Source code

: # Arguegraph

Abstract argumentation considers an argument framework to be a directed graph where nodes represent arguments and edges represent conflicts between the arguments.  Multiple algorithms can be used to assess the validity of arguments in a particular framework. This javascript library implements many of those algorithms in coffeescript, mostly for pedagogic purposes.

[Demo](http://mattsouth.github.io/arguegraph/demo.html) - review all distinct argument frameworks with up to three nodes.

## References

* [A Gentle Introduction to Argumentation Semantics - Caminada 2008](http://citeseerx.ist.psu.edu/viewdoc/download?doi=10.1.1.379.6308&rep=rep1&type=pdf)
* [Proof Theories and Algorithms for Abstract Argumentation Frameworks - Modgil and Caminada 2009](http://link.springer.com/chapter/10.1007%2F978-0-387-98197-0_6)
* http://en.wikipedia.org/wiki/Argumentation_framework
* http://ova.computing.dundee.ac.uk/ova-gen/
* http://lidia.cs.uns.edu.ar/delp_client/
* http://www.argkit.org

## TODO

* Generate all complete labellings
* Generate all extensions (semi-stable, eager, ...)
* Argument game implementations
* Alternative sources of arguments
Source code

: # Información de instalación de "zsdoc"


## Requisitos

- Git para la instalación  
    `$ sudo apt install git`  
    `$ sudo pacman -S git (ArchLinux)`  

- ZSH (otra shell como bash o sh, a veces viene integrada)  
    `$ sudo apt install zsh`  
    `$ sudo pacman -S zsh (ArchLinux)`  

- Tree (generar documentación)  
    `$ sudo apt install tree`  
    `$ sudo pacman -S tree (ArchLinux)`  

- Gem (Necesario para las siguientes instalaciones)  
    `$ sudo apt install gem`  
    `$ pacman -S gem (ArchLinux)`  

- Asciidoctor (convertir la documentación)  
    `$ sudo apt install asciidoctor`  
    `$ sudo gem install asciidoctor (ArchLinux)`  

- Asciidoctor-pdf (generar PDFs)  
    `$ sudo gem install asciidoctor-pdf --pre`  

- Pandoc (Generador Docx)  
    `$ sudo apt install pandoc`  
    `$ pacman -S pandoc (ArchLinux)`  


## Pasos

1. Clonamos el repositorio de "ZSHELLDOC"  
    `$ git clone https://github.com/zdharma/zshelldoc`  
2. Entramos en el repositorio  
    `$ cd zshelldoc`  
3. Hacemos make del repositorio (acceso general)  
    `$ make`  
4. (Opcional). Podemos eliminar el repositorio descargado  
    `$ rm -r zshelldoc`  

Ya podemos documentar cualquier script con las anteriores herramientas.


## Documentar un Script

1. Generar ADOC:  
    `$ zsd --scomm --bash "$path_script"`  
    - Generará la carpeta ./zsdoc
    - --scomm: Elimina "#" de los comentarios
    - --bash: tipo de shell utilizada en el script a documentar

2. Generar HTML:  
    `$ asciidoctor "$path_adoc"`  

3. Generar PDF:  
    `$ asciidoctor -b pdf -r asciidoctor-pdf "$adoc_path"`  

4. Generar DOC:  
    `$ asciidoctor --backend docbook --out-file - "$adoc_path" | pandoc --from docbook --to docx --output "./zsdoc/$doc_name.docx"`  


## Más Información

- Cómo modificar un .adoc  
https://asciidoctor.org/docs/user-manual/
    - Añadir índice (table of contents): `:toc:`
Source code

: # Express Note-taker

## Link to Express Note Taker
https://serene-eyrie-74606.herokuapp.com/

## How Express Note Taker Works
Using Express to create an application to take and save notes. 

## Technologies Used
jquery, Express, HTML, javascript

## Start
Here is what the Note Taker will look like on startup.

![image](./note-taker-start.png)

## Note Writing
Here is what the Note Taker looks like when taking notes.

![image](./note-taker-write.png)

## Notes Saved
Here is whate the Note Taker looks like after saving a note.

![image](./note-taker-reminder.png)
-----
**Work instructions:** Each entry above needs to be retyped exactly as it appears.

**Problem solution:**
Source code

: # Arguegraph

Abstract argumentation considers an argument framework to be a directed graph where nodes represent arguments and edges represent conflicts between the arguments.  Multiple algorithms can be used to assess the validity of arguments in a particular framework. This javascript library implements many of those algorithms in coffeescript, mostly for pedagogic purposes.

[Demo](http://mattsouth.github.io/arguegraph/demo.html) - review all distinct argument frameworks with up to three nodes.

## References

* [A Gentle Introduction to Argumentation Semantics - Caminada 2008](http://citeseerx.ist.psu.edu/viewdoc/download?doi=10.1.1.379.6308&rep=rep1&type=pdf)
* [Proof Theories and Algorithms for Abstract Argumentation Frameworks - Modgil and Caminada 2009](http://link.springer.com/chapter/10.1007%2F978-0-387-98197-0_6)
* http://en.wikipedia.org/wiki/Argumentation_framework
* http://ova.computing.dundee.ac.uk/ova-gen/
* http://lidia.cs.uns.edu.ar/delp_client/
* http://www.argkit.org

## TODO

* Generate all complete labellings
* Generate all extensions (semi-stable, eager, ...)
* Argument game implementations
* Alternative sources of arguments
Source code

: # Información de instalación de "zsdoc"


## Requisitos

- Git para la instalación  
    `$ sudo apt install git`  
    `$ sudo pacman -S git (ArchLinux)`  

- ZSH (otra shell como bash o sh, a veces viene integrada)  
    `$ sudo apt install zsh`  
    `$ sudo pacman -S zsh (ArchLinux)`  

- Tree (generar documentación)  
    `$ sudo apt install tree`  
    `$ sudo pacman -S tree (ArchLinux)`  

- Gem (Necesario para las siguientes instalaciones)  
    `$ sudo apt install gem`  
    `$ pacman -S gem (ArchLinux)`  

- Asciidoctor (convertir la documentación)  
    `$ sudo apt install asciidoctor`  
    `$ sudo gem install asciidoctor (ArchLinux)`  

- Asciidoctor-pdf (generar PDFs)  
    `$ sudo gem install asciidoctor-pdf --pre`  

- Pandoc (Generador Docx)  
    `$ sudo apt install pandoc`  
    `$ pacman -S pandoc (ArchLinux)`  


## Pasos

1. Clonamos el repositorio de "ZSHELLDOC"  
    `$ git clone https://github.com/zdharma/zshelldoc`  
2. Entramos en el repositorio  
    `$ cd zshelldoc`  
3. Hacemos make del repositorio (acceso general)  
    `$ make`  
4. (Opcional). Podemos eliminar el repositorio descargado  
    `$ rm -r zshelldoc`  

Ya podemos documentar cualquier script con las anteriores herramientas.


## Documentar un Script

1. Generar ADOC:  
    `$ zsd --scomm --bash "$path_script"`  
    - Generará la carpeta ./zsdoc
    - --scomm: Elimina "#" de los comentarios
    - --bash: tipo de shell utilizada en el script a documentar

2. Generar HTML:  
    `$ asciidoctor "$path_adoc"`  

3. Generar PDF:  
    `$ asciidoctor -b pdf -r asciidoctor-pdf "$adoc_path"`  

4. Generar DOC:  
    `$ asciidoctor --backend docbook --out-file - "$adoc_path" | pandoc --from docbook --to docx --output "./zsdoc/$doc_name.docx"`  


## Más Información

- Cómo modificar un .adoc  
https://asciidoctor.org/docs/user-manual/
    - Añadir índice (table of contents): `:toc:`
Source code

: # Express Note-taker

## Link to Express Note Taker
https://serene-eyrie-74606.herokuapp.com/

## How Express Note Taker Works
Using Express to create an application to take and save notes. 

## Technologies Used
jquery, Express, HTML, javascript

## Start
Here is what the Note Taker will look like on startup.

![image](./note-taker-start.png)

## Note Writing
Here is what the Note Taker looks like when taking notes.

![image](./note-taker-write.png)

## Notes Saved
Here is whate the Note Taker looks like after saving a note.

![image](./note-taker-reminder.png)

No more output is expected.